**Task directions**
From the entries, copy every line that carries the string "uploads".

*****

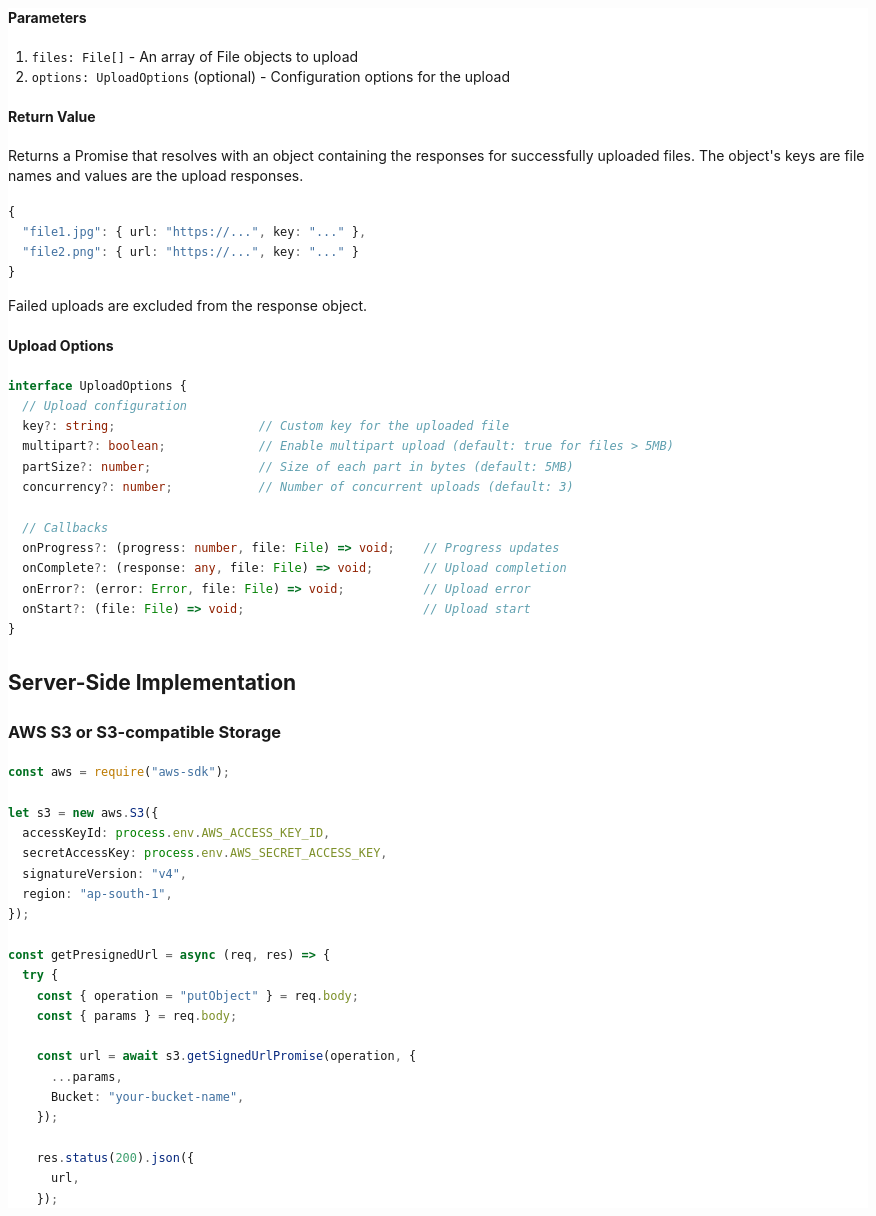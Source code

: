 #### Parameters

1. `files: File[]` - An array of File objects to upload
2. `options: UploadOptions` (optional) - Configuration options for the upload

#### Return Value

Returns a Promise that resolves with an object containing the responses for successfully uploaded files. The object's keys are file names and values are the upload responses.

```typescript
{
  "file1.jpg": { url: "https://...", key: "..." },
  "file2.png": { url: "https://...", key: "..." }
}
```

Failed uploads are excluded from the response object.

#### Upload Options

```typescript
interface UploadOptions {
  // Upload configuration
  key?: string;                    // Custom key for the uploaded file
  multipart?: boolean;             // Enable multipart upload (default: true for files > 5MB)
  partSize?: number;               // Size of each part in bytes (default: 5MB)
  concurrency?: number;            // Number of concurrent uploads (default: 3)
  
  // Callbacks
  onProgress?: (progress: number, file: File) => void;    // Progress updates
  onComplete?: (response: any, file: File) => void;       // Upload completion
  onError?: (error: Error, file: File) => void;           // Upload error
  onStart?: (file: File) => void;                         // Upload start
}


```

## Server-Side Implementation

### AWS S3 or S3-compatible Storage

```typescript
const aws = require("aws-sdk");

let s3 = new aws.S3({
  accessKeyId: process.env.AWS_ACCESS_KEY_ID,
  secretAccessKey: process.env.AWS_SECRET_ACCESS_KEY,
  signatureVersion: "v4",
  region: "ap-south-1",
});

const getPresignedUrl = async (req, res) => {
  try {
    const { operation = "putObject" } = req.body;
    const { params } = req.body;
  
    const url = await s3.getSignedUrlPromise(operation, {
      ...params,
      Bucket: "your-bucket-name",
    });

    res.status(200).json({
      url,
    });
```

*****

**Task answer**
Failed uploads are excluded from the response object.
  concurrency?: number;            // Number of concurrent uploads (default: 3)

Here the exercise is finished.